Problem to solve:
In the answer, each line must appear exactly as in the records, and no picture may appear.

##############################

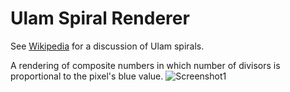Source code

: Ulam Spiral Renderer
====================

See [Wikipedia](http://en.wikipedia.org/wiki/Ulam_spiral) for a discussion of Ulam spirals.

A rendering of composite numbers in which number of divisors is proportional to the pixel's blue value.
![Screenshot1](http://github.com/crazedgremlin/UlamSpiral/master/doc/img/screenshot1.png)
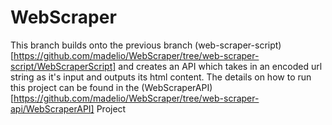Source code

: # WebScraper

This branch builds onto the previous branch (web-scraper-script)[https://github.com/madelio/WebScraper/tree/web-scraper-script/WebScraperScript] and creates an API which takes in an encoded url string as it's input and outputs its html content. The details on how to run this project can be found in the (WebScraperAPI)[https://github.com/madelio/WebScraper/tree/web-scraper-api/WebScraperAPI] Project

##############################

Answer to this task:
Source code

: Ulam Spiral Renderer
====================

See [Wikipedia](http://en.wikipedia.org/wiki/Ulam_spiral) for a discussion of Ulam spirals.

A rendering of composite numbers in which number of divisors is proportional to the pixel's blue value.
![Screenshot1](http://github.com/crazedgremlin/UlamSpiral/master/doc/img/screenshot1.png)
Source code

: # WebScraper

This branch builds onto the previous branch (web-scraper-script)[https://github.com/madelio/WebScraper/tree/web-scraper-script/WebScraperScript] and creates an API which takes in an encoded url string as it's input and outputs its html content. The details on how to run this project can be found in the (WebScraperAPI)[https://github.com/madelio/WebScraper/tree/web-scraper-api/WebScraperAPI] Project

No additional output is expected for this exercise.